しかし、酵母エキス抽出残渣としての酵母細胞壁組成物は、そのままで使用するには不純物が多く食物繊維含量が低いため、不純物を除去するための方法としてアルカリエタノール処理、アルカリ・酸処理等の化学的処理、ホモジナイゼーションのような物理的処理を行う必要があることが、引用文献6には記載されている。アルカリエタノール処理、アルカリ・酸処理等の化学的な方法は、食品としての安全性の問題や大量の薬品が廃棄物として産生されるなどの問題があるため、実際には使用しにくい。
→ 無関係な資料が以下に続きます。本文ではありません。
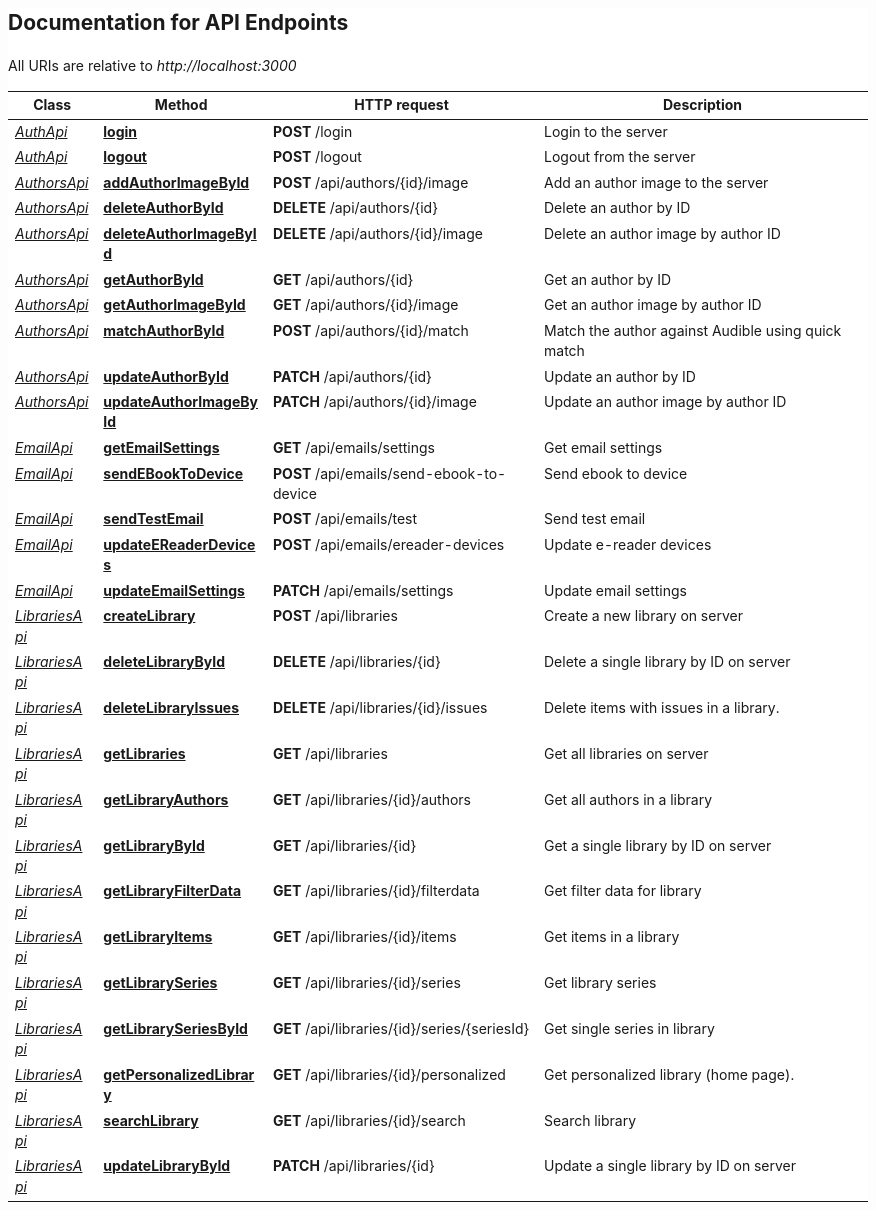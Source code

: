 ## Documentation for API Endpoints

All URIs are relative to *http://localhost:3000*

Class | Method | HTTP request | Description
------------ | ------------- | ------------- | -------------
[*AuthApi*](doc/AuthApi.md) | [**login**](doc/AuthApi.md#login) | **POST** /login | Login to the server
[*AuthApi*](doc/AuthApi.md) | [**logout**](doc/AuthApi.md#logout) | **POST** /logout | Logout from the server
[*AuthorsApi*](doc/AuthorsApi.md) | [**addAuthorImageById**](doc/AuthorsApi.md#addauthorimagebyid) | **POST** /api/authors/{id}/image | Add an author image to the server
[*AuthorsApi*](doc/AuthorsApi.md) | [**deleteAuthorById**](doc/AuthorsApi.md#deleteauthorbyid) | **DELETE** /api/authors/{id} | Delete an author by ID
[*AuthorsApi*](doc/AuthorsApi.md) | [**deleteAuthorImageById**](doc/AuthorsApi.md#deleteauthorimagebyid) | **DELETE** /api/authors/{id}/image | Delete an author image by author ID
[*AuthorsApi*](doc/AuthorsApi.md) | [**getAuthorById**](doc/AuthorsApi.md#getauthorbyid) | **GET** /api/authors/{id} | Get an author by ID
[*AuthorsApi*](doc/AuthorsApi.md) | [**getAuthorImageById**](doc/AuthorsApi.md#getauthorimagebyid) | **GET** /api/authors/{id}/image | Get an author image by author ID
[*AuthorsApi*](doc/AuthorsApi.md) | [**matchAuthorById**](doc/AuthorsApi.md#matchauthorbyid) | **POST** /api/authors/{id}/match | Match the author against Audible using quick match
[*AuthorsApi*](doc/AuthorsApi.md) | [**updateAuthorById**](doc/AuthorsApi.md#updateauthorbyid) | **PATCH** /api/authors/{id} | Update an author by ID
[*AuthorsApi*](doc/AuthorsApi.md) | [**updateAuthorImageById**](doc/AuthorsApi.md#updateauthorimagebyid) | **PATCH** /api/authors/{id}/image | Update an author image by author ID
[*EmailApi*](doc/EmailApi.md) | [**getEmailSettings**](doc/EmailApi.md#getemailsettings) | **GET** /api/emails/settings | Get email settings
[*EmailApi*](doc/EmailApi.md) | [**sendEBookToDevice**](doc/EmailApi.md#sendebooktodevice) | **POST** /api/emails/send-ebook-to-device | Send ebook to device
[*EmailApi*](doc/EmailApi.md) | [**sendTestEmail**](doc/EmailApi.md#sendtestemail) | **POST** /api/emails/test | Send test email
[*EmailApi*](doc/EmailApi.md) | [**updateEReaderDevices**](doc/EmailApi.md#updateereaderdevices) | **POST** /api/emails/ereader-devices | Update e-reader devices
[*EmailApi*](doc/EmailApi.md) | [**updateEmailSettings**](doc/EmailApi.md#updateemailsettings) | **PATCH** /api/emails/settings | Update email settings
[*LibrariesApi*](doc/LibrariesApi.md) | [**createLibrary**](doc/LibrariesApi.md#createlibrary) | **POST** /api/libraries | Create a new library on server
[*LibrariesApi*](doc/LibrariesApi.md) | [**deleteLibraryById**](doc/LibrariesApi.md#deletelibrarybyid) | **DELETE** /api/libraries/{id} | Delete a single library by ID on server
[*LibrariesApi*](doc/LibrariesApi.md) | [**deleteLibraryIssues**](doc/LibrariesApi.md#deletelibraryissues) | **DELETE** /api/libraries/{id}/issues | Delete items with issues in a library.
[*LibrariesApi*](doc/LibrariesApi.md) | [**getLibraries**](doc/LibrariesApi.md#getlibraries) | **GET** /api/libraries | Get all libraries on server
[*LibrariesApi*](doc/LibrariesApi.md) | [**getLibraryAuthors**](doc/LibrariesApi.md#getlibraryauthors) | **GET** /api/libraries/{id}/authors | Get all authors in a library
[*LibrariesApi*](doc/LibrariesApi.md) | [**getLibraryById**](doc/LibrariesApi.md#getlibrarybyid) | **GET** /api/libraries/{id} | Get a single library by ID on server
[*LibrariesApi*](doc/LibrariesApi.md) | [**getLibraryFilterData**](doc/LibrariesApi.md#getlibraryfilterdata) | **GET** /api/libraries/{id}/filterdata | Get filter data for library
[*LibrariesApi*](doc/LibrariesApi.md) | [**getLibraryItems**](doc/LibrariesApi.md#getlibraryitems) | **GET** /api/libraries/{id}/items | Get items in a library
[*LibrariesApi*](doc/LibrariesApi.md) | [**getLibrarySeries**](doc/LibrariesApi.md#getlibraryseries) | **GET** /api/libraries/{id}/series | Get library series
[*LibrariesApi*](doc/LibrariesApi.md) | [**getLibrarySeriesById**](doc/LibrariesApi.md#getlibraryseriesbyid) | **GET** /api/libraries/{id}/series/{seriesId} | Get single series in library
[*LibrariesApi*](doc/LibrariesApi.md) | [**getPersonalizedLibrary**](doc/LibrariesApi.md#getpersonalizedlibrary) | **GET** /api/libraries/{id}/personalized | Get personalized library (home page).
[*LibrariesApi*](doc/LibrariesApi.md) | [**searchLibrary**](doc/LibrariesApi.md#searchlibrary) | **GET** /api/libraries/{id}/search | Search library
[*LibrariesApi*](doc/LibrariesApi.md) | [**updateLibraryById**](doc/LibrariesApi.md#updatelibrarybyid) | **PATCH** /api/libraries/{id} | Update a single library by ID on server
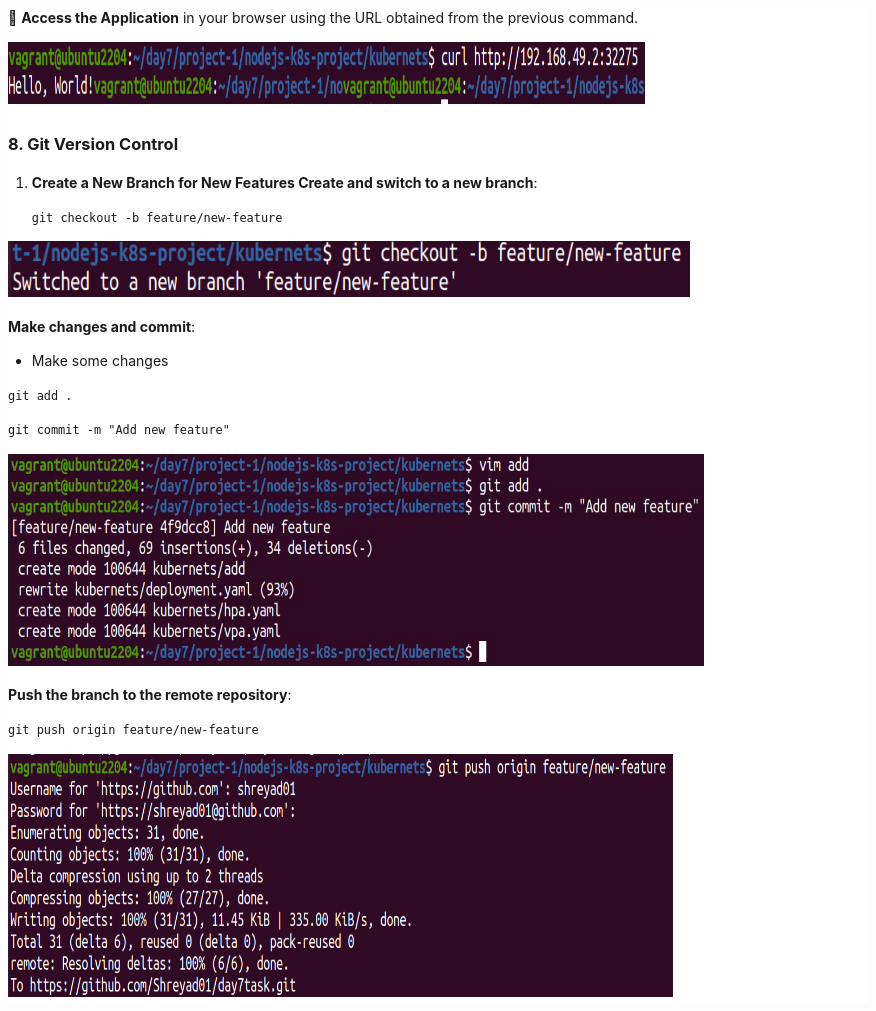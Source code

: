 ￿ **Access the Application** in your browser using the URL obtained from the previous command.

![](images/Aspose.Words.2ba6b277-9cbb-4085-831f-42287bb78a56.033.png)

### 8. **Git Version Control**
1. **Create a New Branch for New Features Create and switch to a new branch**:

   `git checkout -b feature/new-feature`

![](images/Aspose.Words.2ba6b277-9cbb-4085-831f-42287bb78a56.034.png)

**Make changes and commit**:

- Make some changes

`git add .`

`git commit -m "Add new feature"`

![](images/Aspose.Words.2ba6b277-9cbb-4085-831f-42287bb78a56.035.png)

**Push the branch to the remote repository**: 

`git push origin feature/new-feature`

![](images/Aspose.Words.2ba6b277-9cbb-4085-831f-42287bb78a56.036.png)
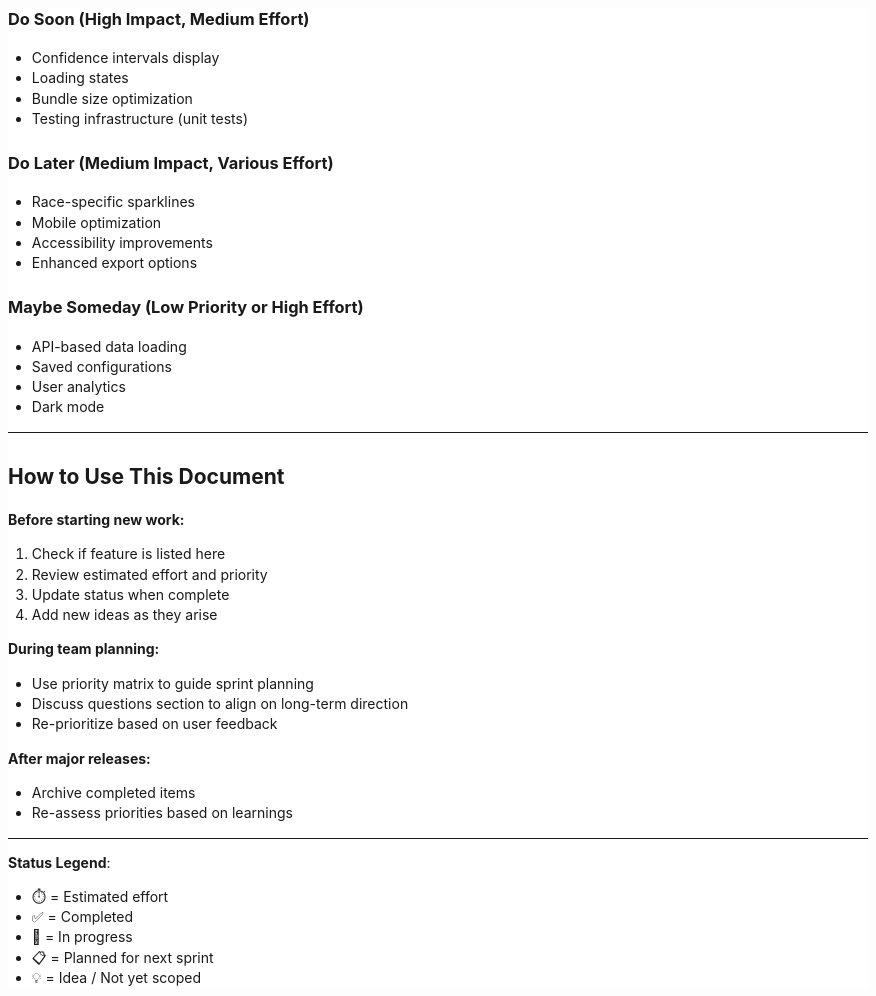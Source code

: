 ### Do Soon (High Impact, Medium Effort)
- Confidence intervals display
- Loading states
- Bundle size optimization
- Testing infrastructure (unit tests)

### Do Later (Medium Impact, Various Effort)
- Race-specific sparklines
- Mobile optimization
- Accessibility improvements
- Enhanced export options

### Maybe Someday (Low Priority or High Effort)
- API-based data loading
- Saved configurations
- User analytics
- Dark mode

---

## How to Use This Document

**Before starting new work:**
1. Check if feature is listed here
2. Review estimated effort and priority
3. Update status when complete
4. Add new ideas as they arise

**During team planning:**
- Use priority matrix to guide sprint planning
- Discuss questions section to align on long-term direction
- Re-prioritize based on user feedback

**After major releases:**
- Archive completed items
- Re-assess priorities based on learnings

---

**Status Legend**:
- ⏱️ = Estimated effort
- ✅ = Completed
- 🚧 = In progress
- 📋 = Planned for next sprint
- 💡 = Idea / Not yet scoped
またホモジナイゼーション処理は使用する機械や設備が高コストでありこれも実際の使用は難しい。
これらの化学的、物理的な方法の他に、酵素を用いる方法も検討されてきた。しかしながら、酵母細胞壁は、食物繊維であるグルカン、マンナンや蛋白質、脂質を主要な成分としこれらが複雑で強固な複合体を形成しているため、この酵母エキス残渣は一般的な酵素の作用をほとんど受けないか、受けても分解が難しく、化学的方法や機械的破砕によらずこれ以上食物繊維含量を上げることは困難であった。
なお、前記細胞壁溶解酵素がプロテアーゼを含む酵素であっても、そのプロテアーゼが作用しない温度又はpHで作用させることで、これに準じる品質の酵母タンパク、及び食物繊維含量の高い細胞壁画分を製造できる。
また、前記細胞壁溶解酵素を酵母エキス抽出後の酵母菌体ではなく、未抽出の培養酵母に対しても作用させた場合も、これに準じる品質の酵母タンパク、細胞壁画分を製造できる。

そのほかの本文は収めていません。